─── Task material

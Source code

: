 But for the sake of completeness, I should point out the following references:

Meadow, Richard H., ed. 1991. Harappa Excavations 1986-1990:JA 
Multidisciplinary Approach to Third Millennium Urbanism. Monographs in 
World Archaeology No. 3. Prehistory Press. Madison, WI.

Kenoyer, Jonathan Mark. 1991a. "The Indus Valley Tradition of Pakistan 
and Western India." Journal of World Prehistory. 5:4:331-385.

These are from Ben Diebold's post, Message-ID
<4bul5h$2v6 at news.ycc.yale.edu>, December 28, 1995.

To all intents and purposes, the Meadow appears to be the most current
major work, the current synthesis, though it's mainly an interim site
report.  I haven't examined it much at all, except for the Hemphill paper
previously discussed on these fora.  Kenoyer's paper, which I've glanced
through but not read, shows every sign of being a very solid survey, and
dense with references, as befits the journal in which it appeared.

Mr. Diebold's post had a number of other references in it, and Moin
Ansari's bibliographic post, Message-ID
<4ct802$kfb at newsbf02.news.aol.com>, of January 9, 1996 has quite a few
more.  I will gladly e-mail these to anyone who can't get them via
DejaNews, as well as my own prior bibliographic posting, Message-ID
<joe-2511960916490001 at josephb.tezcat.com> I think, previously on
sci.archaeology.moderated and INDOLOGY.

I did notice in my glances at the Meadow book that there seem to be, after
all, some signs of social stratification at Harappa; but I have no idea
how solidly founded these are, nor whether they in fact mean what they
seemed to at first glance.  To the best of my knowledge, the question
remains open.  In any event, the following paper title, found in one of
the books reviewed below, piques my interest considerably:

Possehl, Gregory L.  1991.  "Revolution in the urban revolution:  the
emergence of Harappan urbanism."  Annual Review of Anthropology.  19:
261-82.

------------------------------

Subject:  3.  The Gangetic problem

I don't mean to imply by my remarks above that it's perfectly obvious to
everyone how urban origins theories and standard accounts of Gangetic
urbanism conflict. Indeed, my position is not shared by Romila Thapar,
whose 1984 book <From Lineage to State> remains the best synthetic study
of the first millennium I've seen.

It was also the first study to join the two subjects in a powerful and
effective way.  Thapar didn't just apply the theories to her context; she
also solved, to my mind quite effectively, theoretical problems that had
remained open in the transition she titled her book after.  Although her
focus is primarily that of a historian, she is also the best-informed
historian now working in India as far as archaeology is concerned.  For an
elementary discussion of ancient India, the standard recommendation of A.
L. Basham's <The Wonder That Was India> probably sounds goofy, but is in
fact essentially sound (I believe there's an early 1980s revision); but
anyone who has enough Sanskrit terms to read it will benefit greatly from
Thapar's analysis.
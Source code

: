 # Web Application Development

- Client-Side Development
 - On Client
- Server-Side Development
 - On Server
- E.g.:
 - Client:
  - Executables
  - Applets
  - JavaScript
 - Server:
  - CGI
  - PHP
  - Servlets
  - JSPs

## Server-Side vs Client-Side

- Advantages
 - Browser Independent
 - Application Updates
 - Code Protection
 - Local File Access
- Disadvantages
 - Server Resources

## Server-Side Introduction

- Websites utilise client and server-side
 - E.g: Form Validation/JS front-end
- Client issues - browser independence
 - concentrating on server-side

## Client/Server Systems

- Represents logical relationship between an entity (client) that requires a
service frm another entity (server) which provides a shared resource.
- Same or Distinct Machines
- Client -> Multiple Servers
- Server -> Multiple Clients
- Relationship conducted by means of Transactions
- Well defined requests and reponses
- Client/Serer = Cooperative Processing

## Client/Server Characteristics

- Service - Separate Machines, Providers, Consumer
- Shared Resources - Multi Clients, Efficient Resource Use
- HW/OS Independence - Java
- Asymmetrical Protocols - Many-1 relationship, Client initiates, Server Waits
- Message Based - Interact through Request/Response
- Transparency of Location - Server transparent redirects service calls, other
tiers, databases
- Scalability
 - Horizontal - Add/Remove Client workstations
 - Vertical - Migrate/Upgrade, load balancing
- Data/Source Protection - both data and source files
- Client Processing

──────

How to complete this task: Where a line of the records includes "fact", copy it.

The answer:
how solidly founded these are, nor whether they in fact mean what they
fact essentially sound (I believe there's an early 1980s revision); but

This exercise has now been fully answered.